A landmark 1961 study by George Reynolds illustrates the problem (although George never saw it in this way).   Here is a simplified version:  Imagine two experimental conditions and two identical pigeons.  Each condition runs for several daily sessions.  In Condition A, pigeon A pecks a red key for food reward delivered on a VI 30-s schedule.  In Condition B, pigeon B pecks a green key for food reward delivered on a VI 15-s schedule.  Because both food rates are relatively high, after lengthy exposure to the procedure, the pigeons will be pecking at a high rate in both cases: response rates – hence ‘strengths’ – will be roughly the same.  Now change the procedure for both pigeons.  Instead of a single schedule, two schedules alternate, for a minute or so each, across a one-hour experimental session.  The added, second schedule is the same for both pigeons: VI 15 s, signaled by a yellow key (alternating two signaled schedules in this way is called a multiple schedule).  Thus, pigeon A is on a mult VI 30 VI 15 (red and yellow stimuli) and pigeon B on a mult VI 15 VI 15 (green and yellow stimuli).  In summary, the two experimental conditions are (stimulus colors above):

Experiment A:  VI 30 (Red), mult VI 30 (Red) VI 15 (Yellow)

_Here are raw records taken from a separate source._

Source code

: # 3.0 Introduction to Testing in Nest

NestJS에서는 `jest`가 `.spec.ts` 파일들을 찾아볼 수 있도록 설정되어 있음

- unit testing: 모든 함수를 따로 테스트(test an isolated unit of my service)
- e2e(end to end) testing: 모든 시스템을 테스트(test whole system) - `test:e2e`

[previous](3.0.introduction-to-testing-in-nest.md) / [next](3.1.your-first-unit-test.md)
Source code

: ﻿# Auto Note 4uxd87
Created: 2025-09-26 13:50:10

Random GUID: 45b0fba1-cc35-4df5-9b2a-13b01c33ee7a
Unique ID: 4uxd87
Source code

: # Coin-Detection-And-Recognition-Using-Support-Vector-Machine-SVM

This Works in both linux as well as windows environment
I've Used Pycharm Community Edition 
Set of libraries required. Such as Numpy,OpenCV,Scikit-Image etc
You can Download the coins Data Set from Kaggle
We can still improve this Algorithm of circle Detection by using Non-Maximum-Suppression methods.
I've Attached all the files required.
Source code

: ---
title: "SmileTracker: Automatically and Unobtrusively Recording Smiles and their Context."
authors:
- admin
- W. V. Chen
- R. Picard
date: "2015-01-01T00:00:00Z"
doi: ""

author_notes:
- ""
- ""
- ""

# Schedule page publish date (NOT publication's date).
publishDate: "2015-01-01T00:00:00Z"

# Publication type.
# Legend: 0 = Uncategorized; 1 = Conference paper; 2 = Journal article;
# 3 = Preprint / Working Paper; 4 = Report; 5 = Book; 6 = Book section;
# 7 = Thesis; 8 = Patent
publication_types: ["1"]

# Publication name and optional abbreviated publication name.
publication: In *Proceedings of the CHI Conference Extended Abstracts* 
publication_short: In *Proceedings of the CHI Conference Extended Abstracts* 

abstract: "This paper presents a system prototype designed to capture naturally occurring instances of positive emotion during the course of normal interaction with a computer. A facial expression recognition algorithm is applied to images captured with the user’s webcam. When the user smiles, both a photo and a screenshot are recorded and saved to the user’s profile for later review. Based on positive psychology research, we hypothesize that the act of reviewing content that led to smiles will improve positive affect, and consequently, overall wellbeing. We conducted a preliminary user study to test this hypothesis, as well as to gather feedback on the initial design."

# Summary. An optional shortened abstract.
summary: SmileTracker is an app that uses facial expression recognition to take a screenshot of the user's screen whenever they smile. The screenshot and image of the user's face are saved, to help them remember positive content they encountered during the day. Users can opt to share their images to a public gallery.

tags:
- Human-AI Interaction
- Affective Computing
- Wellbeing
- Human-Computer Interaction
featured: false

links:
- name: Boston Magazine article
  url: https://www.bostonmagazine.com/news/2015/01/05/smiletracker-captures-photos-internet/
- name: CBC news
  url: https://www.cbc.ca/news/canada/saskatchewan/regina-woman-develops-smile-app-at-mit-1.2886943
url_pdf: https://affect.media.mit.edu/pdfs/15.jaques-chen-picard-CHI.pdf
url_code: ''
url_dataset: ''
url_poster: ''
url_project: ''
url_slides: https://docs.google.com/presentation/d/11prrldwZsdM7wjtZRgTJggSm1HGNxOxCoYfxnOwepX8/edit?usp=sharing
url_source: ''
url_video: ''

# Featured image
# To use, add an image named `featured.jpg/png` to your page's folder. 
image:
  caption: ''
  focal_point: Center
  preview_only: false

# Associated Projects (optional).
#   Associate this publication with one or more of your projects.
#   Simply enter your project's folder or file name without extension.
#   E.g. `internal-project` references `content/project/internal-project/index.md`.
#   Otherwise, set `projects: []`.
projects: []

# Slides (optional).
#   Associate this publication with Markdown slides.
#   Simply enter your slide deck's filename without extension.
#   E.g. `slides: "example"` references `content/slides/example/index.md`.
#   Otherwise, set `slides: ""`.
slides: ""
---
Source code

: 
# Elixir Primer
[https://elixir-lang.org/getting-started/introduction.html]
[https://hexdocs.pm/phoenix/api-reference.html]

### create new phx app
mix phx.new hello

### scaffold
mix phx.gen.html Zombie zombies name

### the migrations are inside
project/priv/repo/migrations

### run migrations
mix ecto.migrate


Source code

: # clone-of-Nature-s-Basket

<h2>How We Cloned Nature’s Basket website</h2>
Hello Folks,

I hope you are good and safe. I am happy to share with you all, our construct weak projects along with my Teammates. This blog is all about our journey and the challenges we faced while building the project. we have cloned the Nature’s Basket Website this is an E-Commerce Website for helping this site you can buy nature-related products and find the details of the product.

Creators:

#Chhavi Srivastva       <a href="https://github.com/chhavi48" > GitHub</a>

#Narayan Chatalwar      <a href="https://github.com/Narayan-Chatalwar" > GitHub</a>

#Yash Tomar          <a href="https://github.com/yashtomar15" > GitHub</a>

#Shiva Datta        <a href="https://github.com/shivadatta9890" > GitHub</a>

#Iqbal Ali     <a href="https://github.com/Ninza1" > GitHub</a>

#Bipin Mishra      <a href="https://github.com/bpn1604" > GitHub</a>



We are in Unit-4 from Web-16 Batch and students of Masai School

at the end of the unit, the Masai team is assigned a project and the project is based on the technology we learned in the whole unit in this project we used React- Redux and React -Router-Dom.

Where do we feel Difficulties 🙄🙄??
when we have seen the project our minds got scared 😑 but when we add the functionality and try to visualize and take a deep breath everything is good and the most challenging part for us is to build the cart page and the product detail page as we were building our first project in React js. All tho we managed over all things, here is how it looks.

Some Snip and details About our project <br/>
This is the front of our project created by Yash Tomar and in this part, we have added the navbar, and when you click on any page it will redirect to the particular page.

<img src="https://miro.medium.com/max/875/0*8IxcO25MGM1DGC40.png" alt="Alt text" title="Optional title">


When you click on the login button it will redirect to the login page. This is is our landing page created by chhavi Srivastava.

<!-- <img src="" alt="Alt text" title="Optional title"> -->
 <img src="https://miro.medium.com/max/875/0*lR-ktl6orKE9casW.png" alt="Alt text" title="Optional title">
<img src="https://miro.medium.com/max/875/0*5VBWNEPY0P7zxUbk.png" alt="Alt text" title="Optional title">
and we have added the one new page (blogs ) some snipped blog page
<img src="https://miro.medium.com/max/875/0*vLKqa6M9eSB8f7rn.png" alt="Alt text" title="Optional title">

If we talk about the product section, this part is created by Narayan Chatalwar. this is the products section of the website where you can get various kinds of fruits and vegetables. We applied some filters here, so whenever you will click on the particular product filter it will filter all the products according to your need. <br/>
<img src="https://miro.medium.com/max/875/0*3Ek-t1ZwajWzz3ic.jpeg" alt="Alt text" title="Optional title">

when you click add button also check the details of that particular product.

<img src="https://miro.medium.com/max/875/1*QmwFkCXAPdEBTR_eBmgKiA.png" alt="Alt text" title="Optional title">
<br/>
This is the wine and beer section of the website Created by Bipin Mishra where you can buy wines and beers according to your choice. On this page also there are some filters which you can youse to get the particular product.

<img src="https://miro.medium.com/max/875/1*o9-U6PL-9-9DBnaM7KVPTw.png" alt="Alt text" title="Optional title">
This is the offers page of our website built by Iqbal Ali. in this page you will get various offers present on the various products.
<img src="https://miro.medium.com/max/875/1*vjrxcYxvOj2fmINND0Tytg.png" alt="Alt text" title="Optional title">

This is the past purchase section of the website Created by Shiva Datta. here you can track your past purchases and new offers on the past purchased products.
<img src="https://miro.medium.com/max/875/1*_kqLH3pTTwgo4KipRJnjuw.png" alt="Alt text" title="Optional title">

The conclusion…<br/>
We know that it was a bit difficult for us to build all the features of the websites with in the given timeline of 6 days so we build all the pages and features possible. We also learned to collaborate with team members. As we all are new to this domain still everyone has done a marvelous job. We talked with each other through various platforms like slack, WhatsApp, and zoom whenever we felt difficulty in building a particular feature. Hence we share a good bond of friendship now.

Experiment B:   VI 15 (Green), mult VI 15 (Green) VI 15 (Yellow)

Now look at the second condition for each pigeon.  Unsurprisingly, B’s response rate in green will not change.  All that that has changed for him is the key color – from green all the time to green and yellow alternating, both with the same payoff.  But A’s response rate in red, the VI 30 stimulus, will be much depressed, and response rate in yellow for A will be considerably higher than B’s yellow response rate, even though the VI 15-s schedule is the same in both.  The effect on responding in the yellow stimulus by pigeon A, an increase in response rate when a given schedule is alternated with a leaner one, is called positive behavioral contrast and the rate decrease in the leaner schedule for pigeon A is negative contrast.

The obvious conclusion is that response rate alone is inadequate as a description of the ‘strength’ of an operant response.  The steady rate maintained by VI schedules is misleading.  It looks like a simple measure of strength.  Because of Skinner’s emphasis on order, because the  averaged-response and feedback-rich variable-interval schedule seemed to provide it and because it was easy to equate response probability with response rate, the idea took root.  Yet even in the 1950s, it was well known that response rate can itself be manipulated – by so-called differential-reinforcement-of-low-rate (DRL) schedules, for example.

Conclusion: response rate does not equal response strength; hence our emphasis on rate may be a mistake.  If the strength idea is to survive the demise of rate as its best measure, something more is needed: a theory about the factors that control an operant response.  But because Skinner had successfully proclaimed that theories of learning are not necessary, real theory was not forthcoming for many years.